* **TASK**:
Set down the data below in full and exactly, minus the pictures.

* * * * *

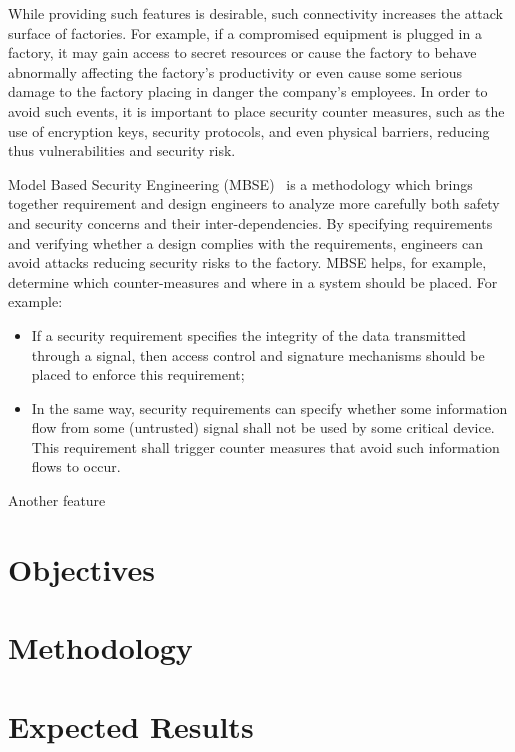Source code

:While providing such features is desirable, such connectivity increases the attack surface of factories. For example, if a compromised equipment is plugged in a factory, it may gain access to secret resources or cause the factory to behave abnormally affecting the factory's productivity or even cause some serious damage to the factory placing in danger the company's employees. In order to avoid such events, it is important to place security counter measures, such as the use of encryption keys, security protocols, and even physical barriers, reducing thus vulnerabilities and security risk. 

Model Based Security Engineering (MBSE)~\cite{umlsec,casesec} is a methodology which brings together requirement and design engineers to analyze more carefully both safety and security concerns and their inter-dependencies. By specifying requirements and verifying whether a design complies with the requirements, engineers can avoid attacks reducing security risks to the factory. MBSE helps, for example, determine which counter-measures and where in a system  should be placed. For example:
\begin{itemize}
  \item If a security requirement specifies the integrity of the data transmitted through a signal, then  access control and signature mechanisms should be placed to enforce this requirement;

  \item In the same way, security requirements can specify whether some information flow from some (untrusted) signal shall not be used by some critical device. This requirement shall trigger counter measures that avoid such information flows to occur.
\end{itemize}

Another feature 

  
\section{Objectives}

\section{Methodology}



\section{Expected Results}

* * * * *

* **EXERCISE ANSWER**:
Source code

:While providing such features is desirable, such connectivity increases the attack surface of factories. For example, if a compromised equipment is plugged in a factory, it may gain access to secret resources or cause the factory to behave abnormally affecting the factory's productivity or even cause some serious damage to the factory placing in danger the company's employees. In order to avoid such events, it is important to place security counter measures, such as the use of encryption keys, security protocols, and even physical barriers, reducing thus vulnerabilities and security risk. 

Model Based Security Engineering (MBSE)~\cite{umlsec,casesec} is a methodology which brings together requirement and design engineers to analyze more carefully both safety and security concerns and their inter-dependencies. By specifying requirements and verifying whether a design complies with the requirements, engineers can avoid attacks reducing security risks to the factory. MBSE helps, for example, determine which counter-measures and where in a system  should be placed. For example:
\begin{itemize}
  \item If a security requirement specifies the integrity of the data transmitted through a signal, then  access control and signature mechanisms should be placed to enforce this requirement;

  \item In the same way, security requirements can specify whether some information flow from some (untrusted) signal shall not be used by some critical device. This requirement shall trigger counter measures that avoid such information flows to occur.
\end{itemize}

Another feature 

  
\section{Objectives}

\section{Methodology}



\section{Expected Results}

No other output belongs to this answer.